Students interested in pursuing a PhD in Statistics or Machine Learning (or related programs) after completing their undergraduate degree are strongly recommended to take additional Mathematics courses. They should see a faculty advisor as soon as possible. Students should consider 36-326 Mathematical Statistics (Honors) as an alternative to 36-226 . Although 21-240 Matrix Algebra with Applications is recommended for Statistics majors, students interested in PhD programs should consider taking 21-241 Matrices and Linear Transformations or 21-242 Matrix Theory instead. Additional courses to consider are 21-228 Discrete Mathematics, 21-260 Differential Equations, 21-341 Linear Algebra, 21-355 Principles of Real Analysis I, and 21-356 Principles of Real Analysis II.
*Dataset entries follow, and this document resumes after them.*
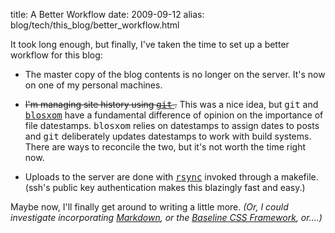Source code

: title: A Better Workflow
date: 2009-09-12
alias: blog/tech/this_blog/better_workflow.html

It took long enough, but finally, I've taken the time to set up
a better workflow for this blog:

* The master copy of the blog contents is no longer on the server. It's
  now on one of my personal machines.
  
* <s>I'm managing site history using <a href="http://www.git-scm.com/"><tt>git</tt>
  </a>.</s> This was a nice idea, but <tt>git</tt> and 
  <a href="http://www.blosxom.com/"><tt>blosxom</tt></a> have a fundamental difference
  of opinion on the importance of file datestamps. <tt>blosxom</tt> relies on datestamps
  to assign dates to posts and <tt>git</tt> deliberately updates datestamps to work with
  build systems. There are ways to reconcile the two, but it's not worth the time right now.
  
* Uploads to the server are done with
  <a href="http://www.samba.org/rsync/"><tt>rsync</tt></a> invoked through
  a makefile. (ssh's public key authentication makes this blazingly fast and easy.)

Maybe now, I'll finally get around to writing a little more. <i>(Or, I could
investigate incorporating <a href="http://daringfireball.net/projects/markdown/">
Markdown</a>, or the <a href="http://baselinecss.com/">Baseline CSS Framework</a>,
or....)</i>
Additional experience in programming and computational modeling is also recommended. Students should consider taking more than one course from the list of Machine Learning electives provided under the Computing section.

### Additional Major in Statistics and Machine Learning

Students who elect Statistics and Machine Learning as a second or third major must fulfill *all* degree requirements.

With respect to double-counting courses, it is departmental policy that students must have at least six courses (three Computer Science/Machine Learning and three Statistics) that do not count for their primary major. If students do not have at least six, they typically take additional advanced data analysis or ML electives, depending on where the double counting issue is.

Students are advised to begin planning their curriculum (with appropriate advisors) as soon as possible. This is particularly true if the other major has a complex set of requirements and prerequisites or when many of the other major's requirements overlap with the requirements for a Major in Statistics and Machine Learning.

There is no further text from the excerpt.